Would have pulled a permit, however, we had no water since last Sunday, plumber could not get out until Thursday, City Building Dept, closed on Friday, and the plumber would need to leave everything open until inspection done, which meant dead lawn, weekend without water and as always more cost. Not to mention I work. I agree permits are the way to go on planned projects, but is this situation we did not have the time. Funny they could not come out today so it's a good thing I did not wait. 


So I have flushed the water heater 4 times, still getting some stuff in the bucket. Remember this is a 20 yr water heater so I am sure some of stuff was already in there. 

Remaining questions/issues:

1. Downstairs toilet still filling slower than before, it's in the same bathroom as the faucet that was first turned on. I am guessing the fill valve is shot? Any other troubleshooting tips here? 

2. I disconnected all the supply hoses to all fixtures and drained them into a white bucket all had small amount of dirt. Except the dishwasher line. I was not going to pull the dishwasher out so I disconnected the supply line at the angle stop and attached another hose and drained the line. Did not get really anything coming out.

3. Now the pressure relief valve on the water heater leaking a little as is the white plastic drain valve at the bottom of the water heater. I know the pressure valve can be replaced, not sure about the drain? Perhaps a new water heater is needed?

Wow, what a pain.


----------



## SeniorSitizen (Sep 10, 2012)

If you cap the dripping drain valve your tank will have just joined the ranks of several thousands of dripping drain valve tanks. A plastic garden hose cap with a garden hose gasket from most hardware stores will do it.


----------



## jmon (Nov 5, 2012)

Sorry for all the trouble you' re having.

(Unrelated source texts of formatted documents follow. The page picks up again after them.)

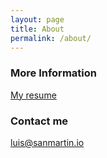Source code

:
 ```yaml
---
layout: page
title: About
permalink: /about/
---
```


### More Information

[My resume](https://github.com/pathcl/docs/blob/master/cvitae_en.pdf)

### Contact me

[luis@sanmartin.io](mailto:luis@sanmartin.io)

In regards to slow filling toilet, change fill valve with new fluid master. About 8 dollars, available at any big box store.

In regards to hwh, fairview's idea is a good one. Yes that plastic drain can be replaced with a threaded 3/4 inch brass boiler valve or ball valve. About 8 dollars, available at any big box store. Tpr can be replaced as well. Start budgeting for new hwh. Just a suggestion.


----------



## titan7 (Aug 26, 2010)

Fairview said:


> If you cap the dripping drain valve your tank will have just joined the ranks of several thousands of dripping drain valve tanks. A plastic garden hose cap with a garden hose gasket from most hardware stores will do it.


Thanks, will try that, assume the pressure relief valve is toast so I can replace that also. So honestly should I just replace the water heater? Cost isn't an issue it's never pinged etc, but I would hate to go through all this and have it start leaking or something considering it's age.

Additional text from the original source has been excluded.